Could you give the entries back exactly as they stand, minus any pictures?
Segment Start: Supplied records
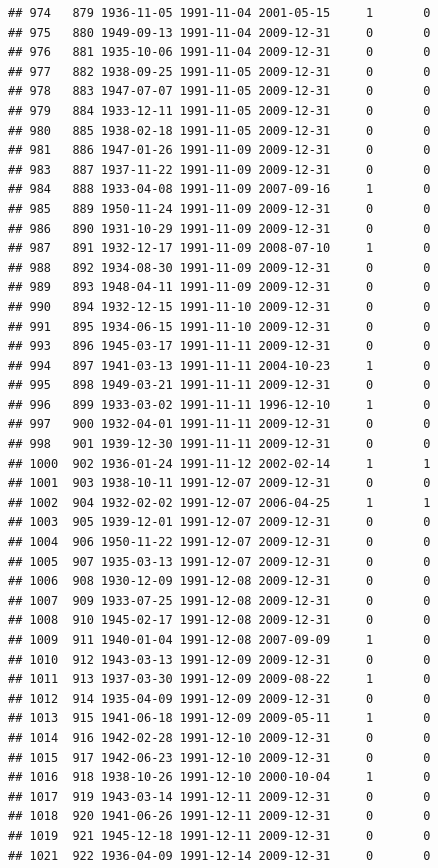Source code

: \documentclass[
]{book}
\begin{document}
\begin{verbatim}
## 974   879 1936-11-05 1991-11-04 2001-05-15     1       0
## 975   880 1949-09-13 1991-11-04 2009-12-31     0       0
## 976   881 1935-10-06 1991-11-04 2009-12-31     0       0
## 977   882 1938-09-25 1991-11-05 2009-12-31     0       0
## 978   883 1947-07-07 1991-11-05 2009-12-31     0       0
## 979   884 1933-12-11 1991-11-05 2009-12-31     0       0
## 980   885 1938-02-18 1991-11-05 2009-12-31     0       0
## 981   886 1947-01-26 1991-11-09 2009-12-31     0       0
## 983   887 1937-11-22 1991-11-09 2009-12-31     0       0
## 984   888 1933-04-08 1991-11-09 2007-09-16     1       0
## 985   889 1950-11-24 1991-11-09 2009-12-31     0       0
## 986   890 1931-10-29 1991-11-09 2009-12-31     0       0
## 987   891 1932-12-17 1991-11-09 2008-07-10     1       0
## 988   892 1934-08-30 1991-11-09 2009-12-31     0       0
## 989   893 1948-04-11 1991-11-09 2009-12-31     0       0
## 990   894 1932-12-15 1991-11-10 2009-12-31     0       0
## 991   895 1934-06-15 1991-11-10 2009-12-31     0       0
## 993   896 1945-03-17 1991-11-11 2009-12-31     0       0
## 994   897 1941-03-13 1991-11-11 2004-10-23     1       0
## 995   898 1949-03-21 1991-11-11 2009-12-31     0       0
## 996   899 1933-03-02 1991-11-11 1996-12-10     1       0
## 997   900 1932-04-01 1991-11-11 2009-12-31     0       0
## 998   901 1939-12-30 1991-11-11 2009-12-31     0       0
## 1000  902 1936-01-24 1991-11-12 2002-02-14     1       1
## 1001  903 1938-10-11 1991-12-07 2009-12-31     0       0
## 1002  904 1932-02-02 1991-12-07 2006-04-25     1       1
## 1003  905 1939-12-01 1991-12-07 2009-12-31     0       0
## 1004  906 1950-11-22 1991-12-07 2009-12-31     0       0
## 1005  907 1935-03-13 1991-12-07 2009-12-31     0       0
## 1006  908 1930-12-09 1991-12-08 2009-12-31     0       0
## 1007  909 1933-07-25 1991-12-08 2009-12-31     0       0
## 1008  910 1945-02-17 1991-12-08 2009-12-31     0       0
## 1009  911 1940-01-04 1991-12-08 2007-09-09     1       0
## 1010  912 1943-03-13 1991-12-09 2009-12-31     0       0
## 1011  913 1937-03-30 1991-12-09 2009-08-22     1       0
## 1012  914 1935-04-09 1991-12-09 2009-12-31     0       0
## 1013  915 1941-06-18 1991-12-09 2009-05-11     1       0
## 1014  916 1942-02-28 1991-12-10 2009-12-31     0       0
## 1015  917 1942-06-23 1991-12-10 2009-12-31     0       0
## 1016  918 1938-10-26 1991-12-10 2000-10-04     1       0
## 1017  919 1943-03-14 1991-12-11 2009-12-31     0       0
## 1018  920 1941-06-26 1991-12-11 2009-12-31     0       0
## 1019  921 1945-12-18 1991-12-11 2009-12-31     0       0
## 1021  922 1936-04-09 1991-12-14 2009-12-31     0       0

\end{verbatim}
\end{document}
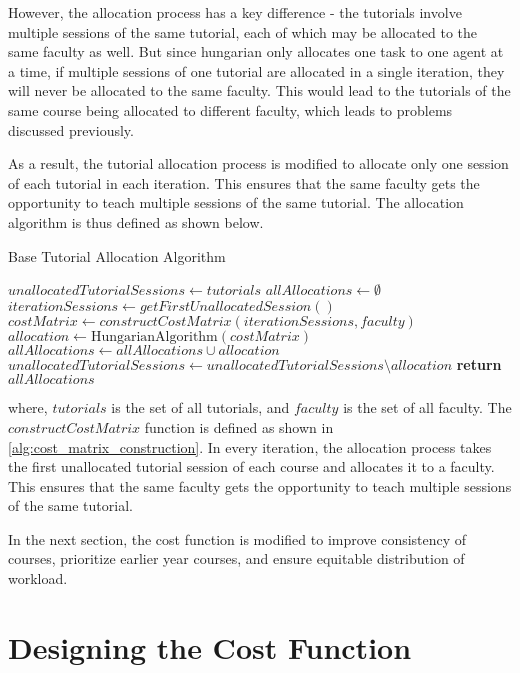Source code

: However, the allocation process has a key difference - the tutorials involve multiple sessions of the same tutorial, each of which may be allocated to the same faculty as well. But since hungarian only allocates one task to one agent at a time, if multiple sessions of one tutorial are allocated in a single iteration, they will never be allocated to the same faculty. This would lead to the tutorials of the same course being allocated to different faculty, which leads to problems discussed previously.

As a result, the tutorial allocation process is modified to allocate only one session of each tutorial in each iteration. This ensures that the same faculty gets the opportunity to teach multiple sessions of the same tutorial. The allocation algorithm is thus defined as shown below.

\begin{algorithm}[H]
  \caption*{Base Tutorial Allocation Algorithm}
  \begin{algorithmic}
    \State $unallocatedTutorialSessions \gets tutorials$
    \State $allAllocations \gets \emptyset$
    \State $iterationSessions \gets getFirstUnallocatedSession()$
    \State $costMatrix \gets constructCostMatrix(iterationSessions, faculty)$
    \State $allocation \gets \text{HungarianAlgorithm}(costMatrix)$
    \State $allAllocations \gets allAllocations \cup allocation$
    \State $unallocatedTutorialSessions \gets unallocatedTutorialSessions \setminus allocation$
    \EndWhile
    \State \textbf{return} $allAllocations$
    \EndProcedure
  \end{algorithmic}
\end{algorithm}

where, $tutorials$ is the set of all tutorials, and $faculty$ is the set of all faculty. The $constructCostMatrix$ function is defined as shown in \autoref{alg:cost_matrix_construction}. In every iteration, the allocation process takes the first unallocated tutorial session of each course and allocates it to a faculty. This ensures that the same faculty gets the opportunity to teach multiple sessions of the same tutorial.

In the next section, the cost function is modified to improve consistency of courses, prioritize earlier year courses, and ensure equitable distribution of workload.

\section{Designing the Cost Function}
Segment End: Supplied records
Result of the exercise:
Source code

: \documentclass[
]{book}
\begin{document}
\begin{verbatim}
## 974   879 1936-11-05 1991-11-04 2001-05-15     1       0
## 975   880 1949-09-13 1991-11-04 2009-12-31     0       0
## 976   881 1935-10-06 1991-11-04 2009-12-31     0       0
## 977   882 1938-09-25 1991-11-05 2009-12-31     0       0
## 978   883 1947-07-07 1991-11-05 2009-12-31     0       0
## 979   884 1933-12-11 1991-11-05 2009-12-31     0       0
## 980   885 1938-02-18 1991-11-05 2009-12-31     0       0
## 981   886 1947-01-26 1991-11-09 2009-12-31     0       0
## 983   887 1937-11-22 1991-11-09 2009-12-31     0       0
## 984   888 1933-04-08 1991-11-09 2007-09-16     1       0
## 985   889 1950-11-24 1991-11-09 2009-12-31     0       0
## 986   890 1931-10-29 1991-11-09 2009-12-31     0       0
## 987   891 1932-12-17 1991-11-09 2008-07-10     1       0
## 988   892 1934-08-30 1991-11-09 2009-12-31     0       0
## 989   893 1948-04-11 1991-11-09 2009-12-31     0       0
## 990   894 1932-12-15 1991-11-10 2009-12-31     0       0
## 991   895 1934-06-15 1991-11-10 2009-12-31     0       0
## 993   896 1945-03-17 1991-11-11 2009-12-31     0       0
## 994   897 1941-03-13 1991-11-11 2004-10-23     1       0
## 995   898 1949-03-21 1991-11-11 2009-12-31     0       0
## 996   899 1933-03-02 1991-11-11 1996-12-10     1       0
## 997   900 1932-04-01 1991-11-11 2009-12-31     0       0
## 998   901 1939-12-30 1991-11-11 2009-12-31     0       0
## 1000  902 1936-01-24 1991-11-12 2002-02-14     1       1
## 1001  903 1938-10-11 1991-12-07 2009-12-31     0       0
## 1002  904 1932-02-02 1991-12-07 2006-04-25     1       1
## 1003  905 1939-12-01 1991-12-07 2009-12-31     0       0
## 1004  906 1950-11-22 1991-12-07 2009-12-31     0       0
## 1005  907 1935-03-13 1991-12-07 2009-12-31     0       0
## 1006  908 1930-12-09 1991-12-08 2009-12-31     0       0
## 1007  909 1933-07-25 1991-12-08 2009-12-31     0       0
## 1008  910 1945-02-17 1991-12-08 2009-12-31     0       0
## 1009  911 1940-01-04 1991-12-08 2007-09-09     1       0
## 1010  912 1943-03-13 1991-12-09 2009-12-31     0       0
## 1011  913 1937-03-30 1991-12-09 2009-08-22     1       0
## 1012  914 1935-04-09 1991-12-09 2009-12-31     0       0
## 1013  915 1941-06-18 1991-12-09 2009-05-11     1       0
## 1014  916 1942-02-28 1991-12-10 2009-12-31     0       0
## 1015  917 1942-06-23 1991-12-10 2009-12-31     0       0
## 1016  918 1938-10-26 1991-12-10 2000-10-04     1       0
## 1017  919 1943-03-14 1991-12-11 2009-12-31     0       0
## 1018  920 1941-06-26 1991-12-11 2009-12-31     0       0
## 1019  921 1945-12-18 1991-12-11 2009-12-31     0       0
## 1021  922 1936-04-09 1991-12-14 2009-12-31     0       0

\end{verbatim}
\end{document}
Source code

: However, the allocation process has a key difference - the tutorials involve multiple sessions of the same tutorial, each of which may be allocated to the same faculty as well. But since hungarian only allocates one task to one agent at a time, if multiple sessions of one tutorial are allocated in a single iteration, they will never be allocated to the same faculty. This would lead to the tutorials of the same course being allocated to different faculty, which leads to problems discussed previously.

As a result, the tutorial allocation process is modified to allocate only one session of each tutorial in each iteration. This ensures that the same faculty gets the opportunity to teach multiple sessions of the same tutorial. The allocation algorithm is thus defined as shown below.

\begin{algorithm}[H]
  \caption*{Base Tutorial Allocation Algorithm}
  \begin{algorithmic}
    \State $unallocatedTutorialSessions \gets tutorials$
    \State $allAllocations \gets \emptyset$
    \State $iterationSessions \gets getFirstUnallocatedSession()$
    \State $costMatrix \gets constructCostMatrix(iterationSessions, faculty)$
    \State $allocation \gets \text{HungarianAlgorithm}(costMatrix)$
    \State $allAllocations \gets allAllocations \cup allocation$
    \State $unallocatedTutorialSessions \gets unallocatedTutorialSessions \setminus allocation$
    \EndWhile
    \State \textbf{return} $allAllocations$
    \EndProcedure
  \end{algorithmic}
\end{algorithm}

where, $tutorials$ is the set of all tutorials, and $faculty$ is the set of all faculty. The $constructCostMatrix$ function is defined as shown in \autoref{alg:cost_matrix_construction}. In every iteration, the allocation process takes the first unallocated tutorial session of each course and allocates it to a faculty. This ensures that the same faculty gets the opportunity to teach multiple sessions of the same tutorial.

In the next section, the cost function is modified to improve consistency of courses, prioritize earlier year courses, and ensure equitable distribution of workload.

\section{Designing the Cost Function}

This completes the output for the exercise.